Written by William Foreman
ANN ARBOR—When Fatma Muge Gocek came to the U.S. for graduate school, she was introduced to a student who was Armenian. He smiled and asked where she was from. When Gocek said, “Turkey,” the grin disappeared and his face became full of intense hatred. His next question was: “Why did you massacre my grandparents?” A bit shocked, she responded, “I have not massacred anyone to my knowledge. Neither have my parents.”
(An Armenian refugee found dead in a field in Syria during the genocide.)

The exchange left Gocek feeling uneasy and perplexed. She had no idea what the man was talking about. The Turkish history books she grew up with made no mention of any massacres of Armenian civilians. And they still don’t.
She could have reacted the same way many other Turks do: shrugging off the Armenian allegations as the crazy rantings of enemies of Turkey. But Gocek was different. She began to question whether the version of history she was taught was missing something major.
“I had to come here to the U.S. to learn my own history,” said Gocek, now a sociology professor at the University of Michigan.

Fatma Muge Gocek, U-M professor of sociology, has written a new book about the Armenian genocide.
The angry Armenian man was referring to the mass killing, rape and deportation of Armenians that began 100 years ago on April 24, 1915 throughout the Ottoman Empire. At least 1 million people—mostly Armenians—died in the state-sanctioned violence, one of the first acts of genocide in the 20th century.
Gocek said Turkey still argues it wasn’t a genocide. Its official position is that reciprocal massacres killed 100,000 to 400,000 Armenians and at least 1.5 million Turks.
But Gocek said that the 1.5 million Turkish deaths were mostly soldiers killed during World War I. In other words, Turkey is equating the deaths of civilian Armenians by their own state with the wartime deaths of Turkish soldiers by enemy soldiers, she added.
Turkish authorities have worked hard to try to cover up the genocide.

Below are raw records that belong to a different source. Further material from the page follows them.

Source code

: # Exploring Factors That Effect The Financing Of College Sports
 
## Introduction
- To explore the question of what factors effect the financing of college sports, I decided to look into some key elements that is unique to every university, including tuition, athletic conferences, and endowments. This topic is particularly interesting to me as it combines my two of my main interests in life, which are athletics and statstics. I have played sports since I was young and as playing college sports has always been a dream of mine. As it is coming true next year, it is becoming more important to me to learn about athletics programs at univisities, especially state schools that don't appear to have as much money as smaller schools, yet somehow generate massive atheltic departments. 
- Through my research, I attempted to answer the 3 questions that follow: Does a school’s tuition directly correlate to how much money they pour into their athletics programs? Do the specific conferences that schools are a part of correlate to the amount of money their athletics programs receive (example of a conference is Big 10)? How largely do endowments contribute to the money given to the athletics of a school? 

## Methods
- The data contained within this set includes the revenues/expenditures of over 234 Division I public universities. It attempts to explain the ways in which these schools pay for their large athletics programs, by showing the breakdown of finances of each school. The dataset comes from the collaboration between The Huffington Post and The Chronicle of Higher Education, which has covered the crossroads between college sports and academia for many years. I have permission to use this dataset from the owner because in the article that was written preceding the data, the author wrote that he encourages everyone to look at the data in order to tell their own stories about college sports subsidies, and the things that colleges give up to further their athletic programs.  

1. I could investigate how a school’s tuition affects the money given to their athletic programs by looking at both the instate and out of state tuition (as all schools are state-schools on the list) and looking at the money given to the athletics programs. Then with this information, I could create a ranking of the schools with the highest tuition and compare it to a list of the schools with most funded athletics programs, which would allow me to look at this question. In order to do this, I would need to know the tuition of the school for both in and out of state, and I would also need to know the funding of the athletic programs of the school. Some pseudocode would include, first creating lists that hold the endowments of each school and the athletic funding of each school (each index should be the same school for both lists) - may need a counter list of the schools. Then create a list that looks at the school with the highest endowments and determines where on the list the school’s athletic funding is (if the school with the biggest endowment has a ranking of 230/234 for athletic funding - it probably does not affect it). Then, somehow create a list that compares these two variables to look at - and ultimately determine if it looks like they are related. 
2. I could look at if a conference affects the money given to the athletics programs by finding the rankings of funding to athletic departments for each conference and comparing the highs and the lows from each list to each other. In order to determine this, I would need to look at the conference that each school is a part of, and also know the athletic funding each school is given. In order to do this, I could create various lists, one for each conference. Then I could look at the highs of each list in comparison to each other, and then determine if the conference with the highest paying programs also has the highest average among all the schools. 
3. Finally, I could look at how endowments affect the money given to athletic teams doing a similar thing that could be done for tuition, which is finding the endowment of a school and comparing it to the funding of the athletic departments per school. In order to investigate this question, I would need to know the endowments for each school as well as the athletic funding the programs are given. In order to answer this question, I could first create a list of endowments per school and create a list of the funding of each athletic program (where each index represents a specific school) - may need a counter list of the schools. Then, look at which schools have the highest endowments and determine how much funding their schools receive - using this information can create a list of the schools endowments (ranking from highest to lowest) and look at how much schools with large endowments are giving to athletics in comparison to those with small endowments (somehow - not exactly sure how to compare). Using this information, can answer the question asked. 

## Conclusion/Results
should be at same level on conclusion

During her graduate school years, Gocek said she received letters from Turkey’s Ministry of Education offering her a full scholarship if she did a dissertation proving Turkish innocence with the Armenian issue.

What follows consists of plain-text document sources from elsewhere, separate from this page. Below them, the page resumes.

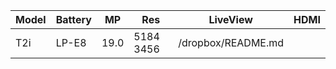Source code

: | Model | Battery | MP | Res | LiveView | HDMI |
| ------ | ------ | ------ | ------ | ------ | ------ |
| T2i | LP-E8 | 19.0 | 5184 3456 | /dropbox/README.md |
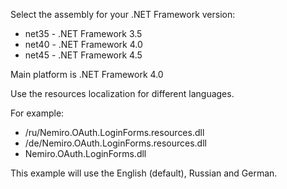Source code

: Select the assembly for your .NET Framework version:
* net35 - .NET Framework 3.5
* net40 - .NET Framework 4.0
* net45 - .NET Framework 4.5

Main platform is .NET Framework 4.0

Use the resources localization for different languages.

For example: 
* /ru/Nemiro.OAuth.LoginForms.resources.dll
* /de/Nemiro.OAuth.LoginForms.resources.dll
* Nemiro.OAuth.LoginForms.dll

This example will use the English (default), Russian and German.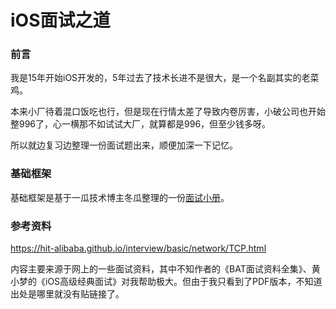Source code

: # iOS面试之道

### 前言
我是15年开始iOS开发的，5年过去了技术长进不是很大，是一个名副其实的老菜鸡。

本来小厂待着混口饭吃也行，但是现在行情太差了导致内卷厉害，小破公司也开始整996了，心一横那不如试试大厂，就算都是996，但至少钱多呀。

所以就边复习边整理一份面试题出来，顺便加深一下记忆。

### 基础框架
基础框架是基于一瓜技术博主冬瓜整理的一份[面试小册](https://iosgua.com/interval/)。

### 参考资料
https://hit-alibaba.github.io/interview/basic/network/TCP.html


内容主要来源于网上的一些面试资料，其中不知作者的《BAT面试资料全集》、黄小梦的《iOS高级经典面试》对我帮助极大。但由于我只看到了PDF版本，不知道出处是哪里就没有贴链接了。
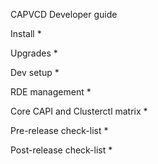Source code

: CAPVCD Developer guide


Install
* 

Upgrades
* 

Dev setup
*

RDE management
*

Core CAPI and Clusterctl matrix
*

Pre-release check-list
*

Post-release check-list
*



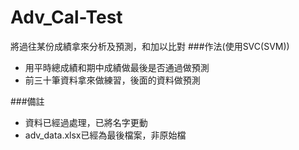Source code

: # Adv_Cal-Test
將過往某份成績拿來分析及預測，和加以比對
###作法(使用SVC(SVM))
* 用平時總成績和期中成績做最後是否通過做預測
* 前三十筆資料拿來做練習，後面的資料做預測


###備註
* 資料已經過處理，已將名字更動
* adv_data.xlsx已經為最後檔案，非原始檔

“I said, ‘What kind of job would I have after that?’” she said. “I just threw it to the side.”
As Gocek learned more about the genocide, she became interested in why states and societies deny violence. She tackles the question in her new book, Denial of Violence: Ottoman Past, Turkish Present and Collective Violence Against the Armenians 1789-2009.
http://ukcatalogue.oup.com/product/9780199334209.do

Writing a book about such a politicized, highly charged issue involves a lot of hardship, sacrifice and risk for a Turk. Gocek has lost friends and received death threats. She could be sentenced to prison for three years in Turkey because it’s illegal to challenge the state’s position on the Armenian issue.
Her research has also prompted people to question her ethnicity.
“The Armenian side tells me I must have some Armenian blood in me unbeknownst to me. They say, ‘Deep down you are a very civilized person, so there must be some Armenian blood in you that makes you so civilized,’” she said.
“The Turkish nationalists have the same reaction,” she added. “They say there must be something wrong with you. You cannot be pure Turkish. Your blood must be tainted by Armenian blood, and that is why you are saying the things you’re saying.”
Although she does not believe she is personally guilty of genocide, Gocek feels responsible for it.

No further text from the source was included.